BEGIN

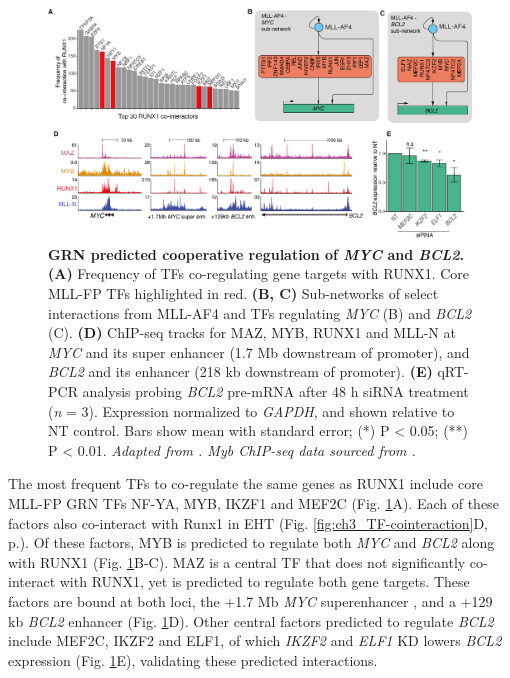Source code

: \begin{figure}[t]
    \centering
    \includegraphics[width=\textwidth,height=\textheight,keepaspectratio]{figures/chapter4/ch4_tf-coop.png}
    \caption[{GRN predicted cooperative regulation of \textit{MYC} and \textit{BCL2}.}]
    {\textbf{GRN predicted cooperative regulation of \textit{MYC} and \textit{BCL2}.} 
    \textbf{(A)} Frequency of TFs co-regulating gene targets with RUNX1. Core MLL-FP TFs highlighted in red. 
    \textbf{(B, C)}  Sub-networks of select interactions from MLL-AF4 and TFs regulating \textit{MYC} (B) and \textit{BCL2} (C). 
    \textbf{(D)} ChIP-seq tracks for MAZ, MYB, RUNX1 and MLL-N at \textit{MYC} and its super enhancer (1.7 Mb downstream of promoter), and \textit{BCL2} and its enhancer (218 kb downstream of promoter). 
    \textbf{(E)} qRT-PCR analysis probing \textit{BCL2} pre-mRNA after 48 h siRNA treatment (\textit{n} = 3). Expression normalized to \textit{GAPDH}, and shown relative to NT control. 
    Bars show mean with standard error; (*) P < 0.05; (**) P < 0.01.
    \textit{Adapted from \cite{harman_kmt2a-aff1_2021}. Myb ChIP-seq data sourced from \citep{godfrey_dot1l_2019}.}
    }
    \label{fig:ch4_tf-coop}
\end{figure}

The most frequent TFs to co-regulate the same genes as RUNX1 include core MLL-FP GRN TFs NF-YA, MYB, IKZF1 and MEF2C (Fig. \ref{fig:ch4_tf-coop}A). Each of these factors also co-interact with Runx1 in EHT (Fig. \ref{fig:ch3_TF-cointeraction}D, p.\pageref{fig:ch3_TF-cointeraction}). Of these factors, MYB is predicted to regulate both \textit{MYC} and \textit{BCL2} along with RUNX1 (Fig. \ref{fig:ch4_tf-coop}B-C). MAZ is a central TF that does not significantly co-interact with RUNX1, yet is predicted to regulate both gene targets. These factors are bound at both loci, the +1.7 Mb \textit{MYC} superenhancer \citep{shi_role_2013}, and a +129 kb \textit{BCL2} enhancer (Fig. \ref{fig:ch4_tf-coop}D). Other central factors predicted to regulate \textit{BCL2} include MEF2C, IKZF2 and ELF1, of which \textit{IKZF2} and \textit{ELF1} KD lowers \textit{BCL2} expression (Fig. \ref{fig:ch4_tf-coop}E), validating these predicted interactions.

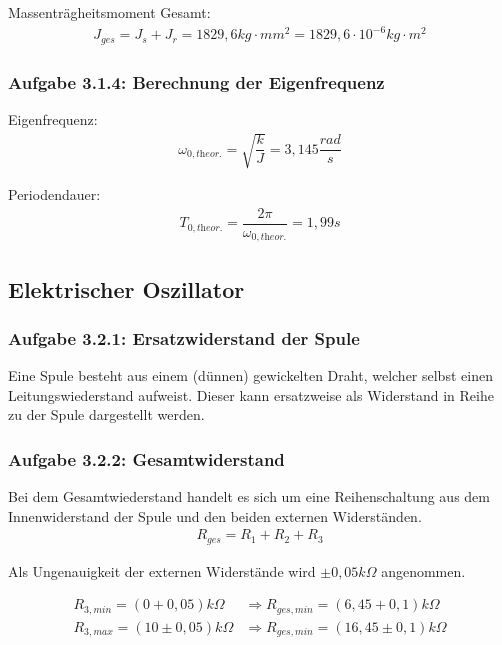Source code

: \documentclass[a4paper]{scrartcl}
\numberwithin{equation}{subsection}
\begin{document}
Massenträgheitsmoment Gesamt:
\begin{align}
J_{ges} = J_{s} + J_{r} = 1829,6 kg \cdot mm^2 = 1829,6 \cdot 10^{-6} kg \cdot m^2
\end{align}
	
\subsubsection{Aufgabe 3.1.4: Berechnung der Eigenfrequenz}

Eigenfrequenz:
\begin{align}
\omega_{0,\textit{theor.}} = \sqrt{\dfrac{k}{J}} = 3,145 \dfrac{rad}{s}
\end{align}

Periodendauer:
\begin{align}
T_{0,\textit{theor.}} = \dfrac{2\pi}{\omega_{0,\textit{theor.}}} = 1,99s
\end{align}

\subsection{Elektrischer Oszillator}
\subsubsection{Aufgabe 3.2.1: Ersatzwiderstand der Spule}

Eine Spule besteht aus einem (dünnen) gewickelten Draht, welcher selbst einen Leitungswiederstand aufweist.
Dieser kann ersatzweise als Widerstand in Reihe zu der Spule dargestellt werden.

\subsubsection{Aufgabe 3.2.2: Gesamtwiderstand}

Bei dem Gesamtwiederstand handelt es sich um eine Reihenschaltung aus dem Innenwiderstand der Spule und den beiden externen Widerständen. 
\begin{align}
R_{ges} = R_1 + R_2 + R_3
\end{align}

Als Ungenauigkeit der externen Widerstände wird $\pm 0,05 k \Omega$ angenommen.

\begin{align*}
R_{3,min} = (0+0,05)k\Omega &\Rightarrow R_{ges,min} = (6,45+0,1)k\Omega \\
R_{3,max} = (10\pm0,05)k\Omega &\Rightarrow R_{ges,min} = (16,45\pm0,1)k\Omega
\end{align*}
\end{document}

END

Work required>
The answer must be the listing above, restated word for word, with no images in it.

Problem solution>
Source code

: \begin{figure}[t]
    \centering
    \includegraphics[width=\textwidth,height=\textheight,keepaspectratio]{figures/chapter4/ch4_tf-coop.png}
    \caption[{GRN predicted cooperative regulation of \textit{MYC} and \textit{BCL2}.}]
    {\textbf{GRN predicted cooperative regulation of \textit{MYC} and \textit{BCL2}.} 
    \textbf{(A)} Frequency of TFs co-regulating gene targets with RUNX1. Core MLL-FP TFs highlighted in red. 
    \textbf{(B, C)}  Sub-networks of select interactions from MLL-AF4 and TFs regulating \textit{MYC} (B) and \textit{BCL2} (C). 
    \textbf{(D)} ChIP-seq tracks for MAZ, MYB, RUNX1 and MLL-N at \textit{MYC} and its super enhancer (1.7 Mb downstream of promoter), and \textit{BCL2} and its enhancer (218 kb downstream of promoter). 
    \textbf{(E)} qRT-PCR analysis probing \textit{BCL2} pre-mRNA after 48 h siRNA treatment (\textit{n} = 3). Expression normalized to \textit{GAPDH}, and shown relative to NT control. 
    Bars show mean with standard error; (*) P < 0.05; (**) P < 0.01.
    \textit{Adapted from \cite{harman_kmt2a-aff1_2021}. Myb ChIP-seq data sourced from \citep{godfrey_dot1l_2019}.}
    }
    \label{fig:ch4_tf-coop}
\end{figure}

The most frequent TFs to co-regulate the same genes as RUNX1 include core MLL-FP GRN TFs NF-YA, MYB, IKZF1 and MEF2C (Fig. \ref{fig:ch4_tf-coop}A). Each of these factors also co-interact with Runx1 in EHT (Fig. \ref{fig:ch3_TF-cointeraction}D, p.\pageref{fig:ch3_TF-cointeraction}). Of these factors, MYB is predicted to regulate both \textit{MYC} and \textit{BCL2} along with RUNX1 (Fig. \ref{fig:ch4_tf-coop}B-C). MAZ is a central TF that does not significantly co-interact with RUNX1, yet is predicted to regulate both gene targets. These factors are bound at both loci, the +1.7 Mb \textit{MYC} superenhancer \citep{shi_role_2013}, and a +129 kb \textit{BCL2} enhancer (Fig. \ref{fig:ch4_tf-coop}D). Other central factors predicted to regulate \textit{BCL2} include MEF2C, IKZF2 and ELF1, of which \textit{IKZF2} and \textit{ELF1} KD lowers \textit{BCL2} expression (Fig. \ref{fig:ch4_tf-coop}E), validating these predicted interactions.

Source code

: \documentclass[a4paper]{scrartcl}
\numberwithin{equation}{subsection}
\begin{document}
Massenträgheitsmoment Gesamt:
\begin{align}
J_{ges} = J_{s} + J_{r} = 1829,6 kg \cdot mm^2 = 1829,6 \cdot 10^{-6} kg \cdot m^2
\end{align}
	
\subsubsection{Aufgabe 3.1.4: Berechnung der Eigenfrequenz}

Eigenfrequenz:
\begin{align}
\omega_{0,\textit{theor.}} = \sqrt{\dfrac{k}{J}} = 3,145 \dfrac{rad}{s}
\end{align}

Periodendauer:
\begin{align}
T_{0,\textit{theor.}} = \dfrac{2\pi}{\omega_{0,\textit{theor.}}} = 1,99s
\end{align}

\subsection{Elektrischer Oszillator}
\subsubsection{Aufgabe 3.2.1: Ersatzwiderstand der Spule}

Eine Spule besteht aus einem (dünnen) gewickelten Draht, welcher selbst einen Leitungswiederstand aufweist.
Dieser kann ersatzweise als Widerstand in Reihe zu der Spule dargestellt werden.

\subsubsection{Aufgabe 3.2.2: Gesamtwiderstand}

Bei dem Gesamtwiederstand handelt es sich um eine Reihenschaltung aus dem Innenwiderstand der Spule und den beiden externen Widerständen. 
\begin{align}
R_{ges} = R_1 + R_2 + R_3
\end{align}

Als Ungenauigkeit der externen Widerstände wird $\pm 0,05 k \Omega$ angenommen.

\begin{align*}
R_{3,min} = (0+0,05)k\Omega &\Rightarrow R_{ges,min} = (6,45+0,1)k\Omega \\
R_{3,max} = (10\pm0,05)k\Omega &\Rightarrow R_{ges,min} = (16,45\pm0,1)k\Omega
\end{align*}
\end{document}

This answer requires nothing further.